Enterprises and startups using Anthropic’s Claude model through Microsoft and Google products can rest assured that the model will not be pulled from their access. This confirmation came from both Microsoft and Google. Additionally, AWS customers and partners can reportedly continue using Claude for their workloads that are not associated with defense.
Microsoft was the first major technology company to offer this assurance, despite the ongoing dispute between Anthropic and the Trump administration’s Department of War, formally known as the Department of Defense. The Defense Department officially designated the American AI startup as a supply-chain risk on Thursday. This action followed Anthropic’s refusal to grant the department unrestricted access to its technology for applications the company deemed unsafe, such as mass surveillance and fully autonomous weapons.

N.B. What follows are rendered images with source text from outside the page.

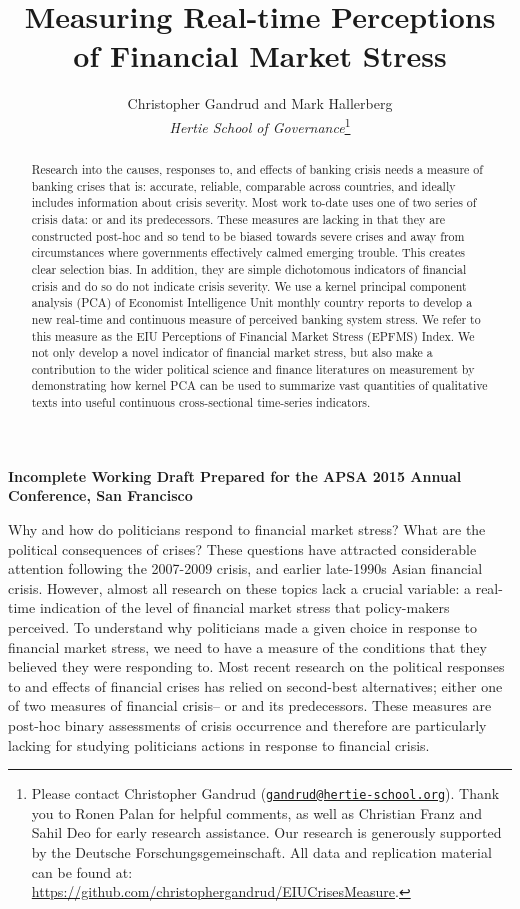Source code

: \documentclass[]{article}
\title{Measuring Real-time Perceptions of Financial Market Stress}
\author{Christopher Gandrud and Mark Hallerberg \\ \emph{Hertie School of Governance}\footnote{Please contact Christopher Gandrud
(\href{mailto:gandrud@hertie-school.org}{\nolinkurl{gandrud@hertie-school.org}}).
Thank you to Ronen Palan for helpful comments, as well as Christian Franz and Sahil Deo for early research assistance. Our research is generously supported by the Deutsche Forschungsgemeinschaft. All data and replication material can be found at:
\url{https://github.com/christophergandrud/EIUCrisesMeasure}.}}
\begin{document}
\maketitle


\textbf{Incomplete Working Draft Prepared for the APSA 2015 Annual Conference, San Francisco}

\begin{abstract}
Research into the causes, responses to, and effects of banking crisis needs a measure of banking crises that is: accurate, reliable, comparable across countries, and ideally includes information about crisis severity. Most work to-date uses one of two series of crisis data: \cite{Reinhart2009,ReinhartRog2010} or \cite{laeven2013} and its predecessors. These measures are lacking in that they are constructed post-hoc and so tend to be biased towards severe crises and away from circumstances where governments effectively calmed emerging trouble. This creates clear selection bias. In addition, they are simple dichotomous indicators of financial crisis and do so do not indicate crisis severity. We use a kernel principal component analysis (PCA) of Economist Intelligence Unit monthly country reports to develop a new real-time and continuous measure of perceived banking system stress. We refer to this measure as the EIU Perceptions of Financial Market Stress (EPFMS) Index. We not only develop a novel indicator of financial market stress, but also make a contribution to the wider political science and finance literatures on measurement by demonstrating how kernel PCA can be used to summarize vast quantities of qualitative texts into useful continuous cross-sectional time-series indicators.
\end{abstract}

Why and how do politicians respond to financial market stress? What are the political consequences of crises? These questions have attracted considerable attention following the
2007-2009 crisis, and earlier late-1990s Asian financial crisis. However, almost all research on these topics lack a crucial variable: a real-time indication of the level of financial
market stress that policy-makers perceived. To understand why politicians made a given choice in response to financial market stress, we need to have a measure of the conditions that they believed they were responding to. Most recent research on the political responses to and effects of financial crises has relied on second-best alternatives; either one of two measures of financial crisis--\cite{Reinhart2009,ReinhartRog2010} or \cite{laeven2013} and its predecessors. These measures are post-hoc binary assessments of crisis occurrence and therefore are particularly lacking for studying politicians actions in response to financial crisis.
\end{document}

The supply-chain risk designation is typically applied to foreign adversaries. For Anthropic, it means the Pentagon will be unable to use the company’s products once it transitions Claude off its systems. It also requires any company or agency working with the Pentagon to certify they do not use Anthropic’s models. Anthropic has vowed to challenge this designation in court.
Microsoft, which sells a wide array of products to many federal agencies including the Defense Department, stated its lawyers studied the designation. They concluded that Anthropic products, including Claude, can remain available to customers other than the Department of War through platforms such as M365, GitHub, and Microsoft’s AI Foundry. The company confirmed it can continue working with Anthropic on non-defense related projects.
Google, which also sells cloud computing, AI, and productivity tools to federal agencies, has similarly confirmed it will continue making Claude available to its customers. A Google spokesperson stated the determination does not preclude working with Anthropic on non-defense projects, and their products remain available through platforms like Google Cloud.
Reports also indicate that AWS customers and partners can keep using Claude for their non-defense workloads. This aligns with the statement from Anthropic CEO Dario Amodei, who vowed to fight the designation. He clarified that the designation applies only to the direct use of Claude as part of contracts with the Department of War, not to all uses by customers who have such contracts. He added that even for Department of War contractors, the designation does not limit uses of Claude or business relationships with Anthropic if those are unrelated to their specific defense contracts.
In the meantime, Claude’s consumer growth surge has continued following Anthropic’s refusal to comply with the department’s demands.